Je vais souper avec un ami. Il enseigne au primaire, en cinquième année, depuis une vingtaine d’années dans une école de quartier de la Rive-Nord montréalaise. Je n’ai jamais travaillé avec lui, mais je le connais depuis plus d’une quinzaine d’années et, reconnaissant sa bienveillance, son calme et sa rigueur, je me dis qu’il doit être un excellent enseignant.
Nous nous retrouvons donc pour souper dans un excellent bistro, comme nous le faisons depuis plusieurs années, à l’aube de la rentrée scolaire. Grand voyageur, il me raconte habituellement ses aventures vécues dans tous les racoins de la Terre, surtout que cette année, il revient de trois semaines à arpenter l’île d’Oahu, alors je m’attends à des histoires de surf, de plages de sable noir et de fumeroles de volcans. Or, ce qui a pris le plus gros du temps de notre entretien aura été la réponse à cette simple question :
« … et puis? Tu as hâte à la rentrée? »
Ces dernières années, sa réponse a toujours été positive et dynamique, traduisant un certain trépignement d’impatience. Mon ami aime sa profession et j’ai toujours admiré sa vitalité professionnelle. À ma grande surprise, cela semble différent cette année, à quelques jours de la rentrée. À ma question traditionnelle, il me répond, sur un ton grave :
« Non. Pas vraiment. »
Je lui réponds, stupéfait, presque coi :
« Ah non? Comment ça? »
Sa réponse me surprend :
« J’aurai des jeunes difficiles cette année ».
« Les jeunes ne sont pas tous « difficiles » au sens où le fait de différencier nos approches requiert que nous nous collions davantage à leurs besoins spécifiques? Nos classes sont hétérogènes, la profession enseignante change et… »

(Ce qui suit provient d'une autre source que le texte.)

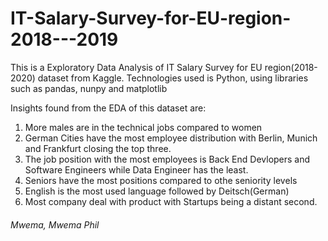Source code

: # IT-Salary-Survey-for-EU-region-2018---2019
This is a Exploratory Data Analysis of IT Salary Survey for EU region(2018-2020) dataset from Kaggle.
Technologies used is Python, using libraries such as pandas, nunpy and matplotlib

Insights found from the EDA of this dataset are: 
   1. More males are in the technical jobs compared to women
   2. German Cities have the most employee distribution with Berlin, Munich and Frankfurt closing the top three.
   3. The job position with the most employees is Back End Devlopers and Software Engineers while Data Engineer has the least.
   4. Seniors have the most positions compared to othe seniority levels
   5. English is the most used language followed by Deitsch(German)
   6. Most company deal with product with Startups being a distant second.
   
   
   ###### Mwema, Mwema Phil
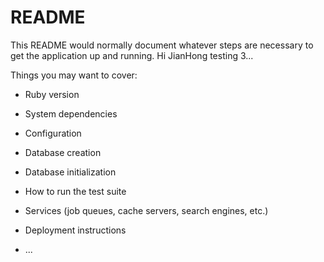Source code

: # README

This README would normally document whatever steps are necessary to get the
application up and running. Hi JianHong
testing 3...

Things you may want to cover:

- Ruby version

- System dependencies

- Configuration

- Database creation

- Database initialization

- How to run the test suite

- Services (job queues, cache servers, search engines, etc.)

- Deployment instructions

- ...
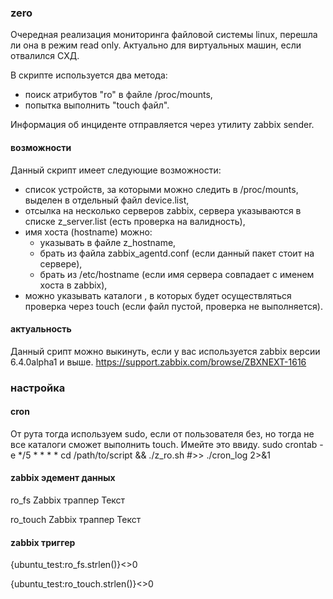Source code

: ### zero

Очередная реализация мониторинга файловой системы linux, перешла ли она в режим read only.
Актуально для виртуальных машин, если отвалился СХД.

В скрипте используется два метода:
  - поиск атрибутов "ro" в файле /proc/mounts,
  - попытка выполнить "touch файл".

Информация об инциденте отправляется через утилиту zabbix sender.

#### возможности

Данный скрипт имеет следующие возможности:
  - список устройств, за которыми можно следить в /proc/mounts, выделен в отдельный файл device.list,
  - отсылка на несколько серверов zabbix, сервера указываются в списке z_server.list (есть проверка на валидность),
  - имя хоста (hostname) можно:
    - указывать в файле z_hostname,
    - брать из файла zabbix_agentd.conf (если данный пакет стоит на сервере),
    - брать из /etc/hostname (если имя сервера совпадает с именем хоста в zabbix),
  - можно указывать каталоги , в которых будет осуществляться проверка через touch (если файл пустой, проверка не выполняется).

#### актуальность

Данный срипт можно выкинуть, если у вас используется zabbix версии 6.4.0alpha1 и выше.
https://support.zabbix.com/browse/ZBXNEXT-1616

### настройка

#### cron
От рута тогда используем sudo, если от пользователя без, но тогда не все каталоги сможет выполнить touch. Имейте это ввиду.
sudo crontab -e
*/5 * * * * cd /path/to/script && ./z_ro.sh #>> ./cron_log 2>&1

#### zabbix эдемент данных
ro_fs 
Zabbix траппер
Текст

ro_touch
Zabbix траппер
Текст

#### zabbix триггер
{ubuntu_test:ro_fs.strlen()}<>0

{ubuntu_test:ro_touch.strlen()}<>0
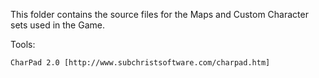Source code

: This folder contains the source files for the Maps
and Custom Character sets used in the Game.

Tools:

    CharPad 2.0 [http://www.subchristsoftware.com/charpad.htm]
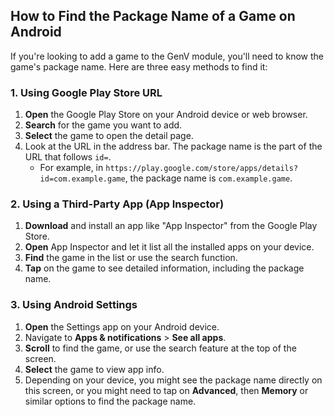 ## How to Find the Package Name of a Game on Android

If you're looking to add a game to the GenV module, you'll need to know the game's package name. Here are three easy methods to find it:

### 1. Using Google Play Store URL

1. **Open** the Google Play Store on your Android device or web browser.
2. **Search** for the game you want to add.
3. **Select** the game to open the detail page.
4. Look at the URL in the address bar. The package name is the part of the URL that follows `id=`.
   - For example, in `https://play.google.com/store/apps/details?id=com.example.game`, the package name is `com.example.game`.

### 2. Using a Third-Party App (App Inspector)

1. **Download** and install an app like "App Inspector" from the Google Play Store.
2. **Open** App Inspector and let it list all the installed apps on your device.
3. **Find** the game in the list or use the search function.
4. **Tap** on the game to see detailed information, including the package name.

### 3. Using Android Settings

1. **Open** the Settings app on your Android device.
2. Navigate to **Apps & notifications** > **See all apps**.
3. **Scroll** to find the game, or use the search feature at the top of the screen.
4. **Select** the game to view app info.
5. Depending on your device, you might see the package name directly on this screen, or you might need to tap on **Advanced**, then **Memory** or similar options to find the package name.
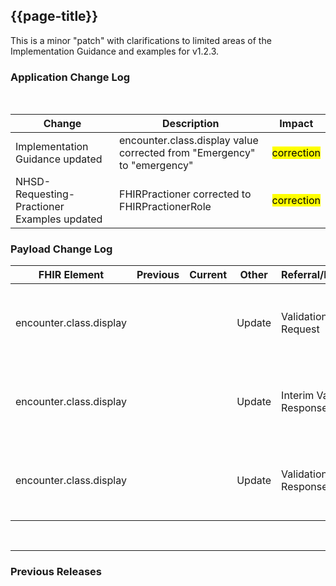 ## {{page-title}}
This is a minor "patch" with clarifications to limited areas of the Implementation Guidance and examples for v1.2.3.

### Application Change Log


<br>


| Change                                    | Description                                     | Impact                                                                  | 
|-------------------------------------------|-------------------------------------------------|-------------------------------------------------------------------------|
| Implementation Guidance updated  | encounter.class.display value corrected from "Emergency" to "emergency" |  <mark style="background-color: Yellow">correction</mark>  |
|NHSD-Requesting-Practioner Examples updated  | FHIRPractioner corrected to FHIRPractionerRole  |  <mark style="background-color: Yellow">correction</mark>  |



### Payload Change Log


| FHIR Element                                         | Previous | Current    | Other   | Referral/Booking | Rationale                                                                                       |  Impact  |
|------------------------------------------------------|----------|------------|---------|------------------|-------------------------------------------------------------------------------------------------|----------|
| encounter.class.display  |          |            | Update        |    Validation Request         |encounter.class.display value corrected from "Emergency" to "emergency" in Implementation Guidance   |   <mark style="background-color: Yellow">correction</mark>  |   
| encounter.class.display  |          |            | Update        |    Interim Validation Response         |encounter.class.display value corrected from "Emergency" to "emergency" in Implementation Guidance   |   <mark style="background-color: Yellow">correction</mark>  | 
| encounter.class.display  |          |            | Update        |    Validation Response         |encounter.class.display value corrected from "Emergency" to "emergency" in Implementation Guidance   |   <mark style="background-color: Yellow">correction</mark>  | 
  

<br>
<hr>

### Previous Releases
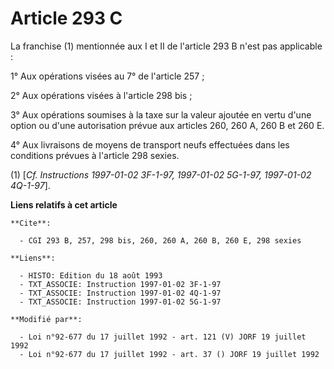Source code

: # Article 293 C

La franchise (1) mentionnée aux I et II de l'article 293 B n'est pas applicable :

1° Aux opérations visées au 7° de l'article 257 ;

2° Aux opérations visées à l'article 298 bis ;

3° Aux opérations soumises à la taxe sur la valeur ajoutée en vertu d'une option ou d'une autorisation prévue aux articles
260, 260 A, 260 B et 260 E.

4° Aux livraisons de moyens de transport neufs effectuées dans les conditions prévues à l'article 298 sexies.

(1) [*Cf. Instructions 1997-01-02 3F-1-97, 1997-01-02 5G-1-97, 1997-01-02 4Q-1-97*].

**Liens relatifs à cet article**

	**Cite**:

	  - CGI 293 B, 257, 298 bis, 260, 260 A, 260 B, 260 E, 298 sexies

	**Liens**:

	  - HISTO: Edition du 18 août 1993
	  - TXT_ASSOCIE: Instruction 1997-01-02 3F-1-97
	  - TXT_ASSOCIE: Instruction 1997-01-02 4Q-1-97
	  - TXT_ASSOCIE: Instruction 1997-01-02 5G-1-97

	**Modifié par**:

	  - Loi n°92-677 du 17 juillet 1992 - art. 121 (V) JORF 19 juillet 1992
	  - Loi n°92-677 du 17 juillet 1992 - art. 37 () JORF 19 juillet 1992
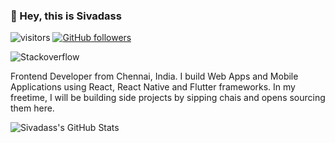 ### 👋 Hey, this is Sivadass

![visitors](https://visitor-badge.laobi.icu/badge?page_id=sivadass.sivadass)
[![GitHub followers](https://img.shields.io/github/followers/sivadass.svg?style=social&label=Follow)](https://github.com/sivadass?tab=followers)

![Stackoverflow](https://stackexchange.com/users/flair/3266773.png)

Frontend Developer from Chennai, India. I build Web Apps and Mobile Applications using React, React Native and Flutter frameworks. In my freetime, I will be building side projects by sipping chais and opens sourcing them here.


![Sivadass's GitHub Stats](https://github-readme-stats.vercel.app/api?username=sivadass&count_private=true&show_icons=true&theme=algolia )
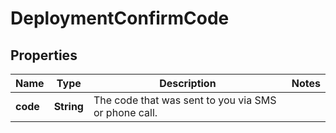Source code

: 
# DeploymentConfirmCode

## Properties
Name | Type | Description | Notes
------------ | ------------- | ------------- | -------------
**code** | **String** | The code that was sent to you via SMS or phone call. | 



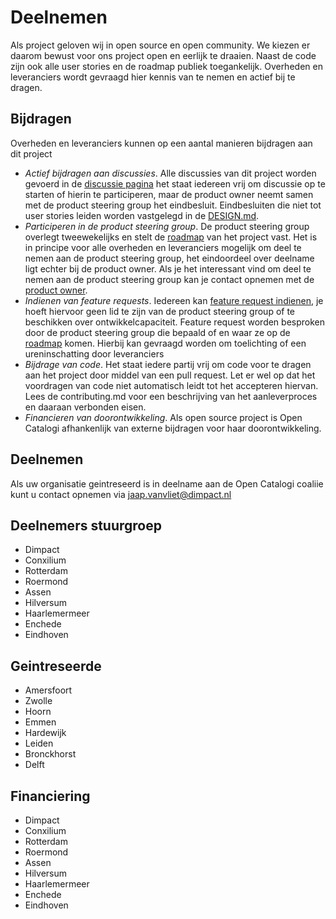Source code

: # Deelnemen
Als project geloven wij in open source en open community. We kiezen er daarom bewust voor ons project open en eerlijk te draaien. Naast de code zijn ook alle user stories en de roadmap publiek toegankelijk. Overheden en leveranciers wordt gevraagd hier kennis van te nemen en actief bij te dragen.

## Bijdragen

Overheden en leveranciers kunnen op een aantal manieren bijdragen aan dit project

- *Actief bijdragen aan discussies*.  Alle discussies van dit project worden gevoerd in de [discussie pagina](https://github.com/orgs/OpenCatalogi/discussions) het staat iedereen vrij om discussie op te starten of hierin te participeren, maar de product owner neemt samen met de product steering group het eindbesluit. Eindbesluiten die niet tot user stories leiden worden vastgelegd in de [DESIGN.md](/OpenCatalogi/.github/blob/main/DESIGN.md).
- *Participeren in de product steering group*. De product steering group overlegt tweewekelijks en stelt de  [roadmap](https://github.com/orgs/OpenCatalogi/projects/1) van het project vast.  Het is in principe voor alle overheden en leveranciers mogelijk om deel te nemen aan de product steering group, het eindoordeel over deelname ligt echter bij de product owner.  Als je het interessant vind om deel te nemen aan de product steering group kan je contact opnemen met de [product owner](https://github.com/RonaldvCortenberghe).
- *Indienen van feature requests*. Iedereen kan [feature request indienen](https://github.com/OpenCatalogi/.github/issues/new/choose), je hoeft hiervoor geen lid te zijn van de product steering group of te beschikken over ontwikkelcapaciteit.  Feature request worden besproken door de product steering group die bepaald of en waar ze op de [roadmap](https://github.com/orgs/OpenCatalogi/projects/1) komen. Hierbij kan gevraagd worden om toelichting of een ureninschatting door leveranciers
- *Bijdrage van code*. Het staat iedere partij vrij om code voor te dragen aan het project door middel van een pull request. Let er wel op dat het voordragen van code niet automatisch leidt tot het accepteren hiervan. Lees de contributing.md voor een beschrijving van het aanleverproces en daaraan verbonden eisen.
- *Financieren van doorontwikkeling*. Als open source project is Open Catalogi afhankenlijk van externe bijdragen voor haar doorontwikkeling.


## Deelnemen
Als uw organisatie geintreseerd is in deelname aan de Open Catalogi coaliie kunt u contact opnemen via [jaap.vanvliet@dimpact.nl](jaap.vanvliet@dimpact.nl)

## Deelnemers stuurgroep
- Dimpact
- Conxilium
- Rotterdam
- Roermond
- Assen
- Hilversum
- Haarlemermeer
- Enchede
- Eindhoven

## Geintreseerde
- Amersfoort
- Zwolle
- Hoorn
- Emmen
- Hardewijk
- Leiden
- Bronckhorst
- Delft


## Financiering
- Dimpact
- Conxilium
- Rotterdam
- Roermond
- Assen
- Hilversum
- Haarlemermeer
- Enchede
- Eindhoven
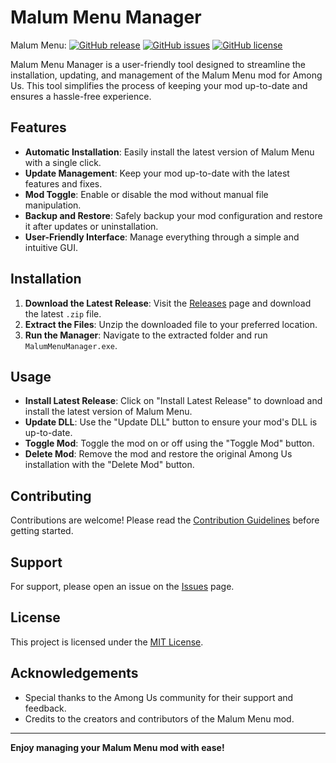# Malum Menu Manager

Malum Menu:
[![GitHub release](https://img.shields.io/github/release/scp222thj/MalumMenu.svg)](https://github.com/scp222thj/MalumMenu/releases)
[![GitHub issues](https://img.shields.io/github/issues/scp222thj/MalumMenu.svg)](https://github.com/scp222thj/MalumMenu/issues)
[![GitHub license](https://img.shields.io/github/license/scp222thj/MalumMenu.svg)](https://github.com/scp222thj/MalumMenu/blob/main/LICENSE)

Malum Menu Manager is a user-friendly tool designed to streamline the installation, updating, and management of the Malum Menu mod for Among Us. This tool simplifies the process of keeping your mod up-to-date and ensures a hassle-free experience.

## Features

- **Automatic Installation**: Easily install the latest version of Malum Menu with a single click.
- **Update Management**: Keep your mod up-to-date with the latest features and fixes.
- **Mod Toggle**: Enable or disable the mod without manual file manipulation.
- **Backup and Restore**: Safely backup your mod configuration and restore it after updates or uninstallation.
- **User-Friendly Interface**: Manage everything through a simple and intuitive GUI.

## Installation

1. **Download the Latest Release**: Visit the [Releases](https://github.com/scp222thj/MalumMenu/releases) page and download the latest `.zip` file.
2. **Extract the Files**: Unzip the downloaded file to your preferred location.
3. **Run the Manager**: Navigate to the extracted folder and run `MalumMenuManager.exe`.

## Usage

- **Install Latest Release**: Click on "Install Latest Release" to download and install the latest version of Malum Menu.
- **Update DLL**: Use the "Update DLL" button to ensure your mod's DLL is up-to-date.
- **Toggle Mod**: Toggle the mod on or off using the "Toggle Mod" button.
- **Delete Mod**: Remove the mod and restore the original Among Us installation with the "Delete Mod" button.

## Contributing

Contributions are welcome! Please read the [Contribution Guidelines](CONTRIBUTING.md) before getting started.

## Support

For support, please open an issue on the [Issues](https://github.com/scp222thj/MalumMenu/issues) page.

## License

This project is licensed under the [MIT License](LICENSE).

## Acknowledgements

- Special thanks to the Among Us community for their support and feedback.
- Credits to the creators and contributors of the Malum Menu mod.

---

**Enjoy managing your Malum Menu mod with ease!**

Il m’interrompt en levant les yeux au ciel :
« Non, ce n’est pas ce que je veux dire. Nous trainons une cohorte d’élèves qui, depuis son arrivée en maternelle, cause des maux de tête aux enseignants qui se sont succédé d’une année à une autre ».
J’essaie de me retenir, mais je ne peux pas :
« Mais voyons! Je l’entends chaque année celle-là! Avec l’expérience que tu as, tu le sais bien : les élèves passés sont toujours mieux que les élèves actuels et mille fois mieux que ceux qui nous arrivent dans quelques décennies! En éducation, le « c’était donc mieux avant », ça ne date pas d’hier! En parlant avec un enseignant retraité depuis une quinzaine d’années, il me disait qu’il entendait justement ce commentaire au début de sa carrière au tournant des années 1970. Un enseignant d’expérience lui avait dit que les jeunes de sa génération étaient plus forts, plus cultivés et plus impliqués dans leurs études que la nouvelle génération d’élèves. »
Nous rions.
« C’est vrai ce que tu me dis, mais sans blague, je vois mes collègues qui sont de bons enseignants et qui peinent à passer l’année scolaire. Les jeunes ne sont pas attentifs, ils déconnent. Ce ne sont pas des délinquants, loin de là, mais j’ai l’impression que ce groupe d’élèves a une bonne cohésion et que la chimie dépasse ce que nous constatons habituellement dans une classe. C’est difficile à contenir. »
Silence.
« Euh… Je ne sais pas trop comment te dire ça, mais… euh… tu vas bien? »
« Oui, pourquoi? »
« Je ne sais pas trop. Je n’ai pas l’impression de t’entendre parler. Ce genre de réflexion, ce n’est pas toi! »
« Ah non? »
Nous sourions.
« Mais non, ce n’est pas toi! Tu es celui qui a toujours trouvé des solutions à toutes les situations problématiques (nous énumérons des cas d’élèves, des cas de parents et divers projets qu’il a menés ces dernières années). Et là, la rumeur se répand que tu auras une trentaine d’élèves qui sont actifs, allumés et espiègles… et tu gâches ta rentrée avec cela? Je peine à y croire. Et de plus, n’essaie pas de me faire croire que depuis le début de tes vingt années de carrière, c’est la première fois que tu entends ce genre de discours! »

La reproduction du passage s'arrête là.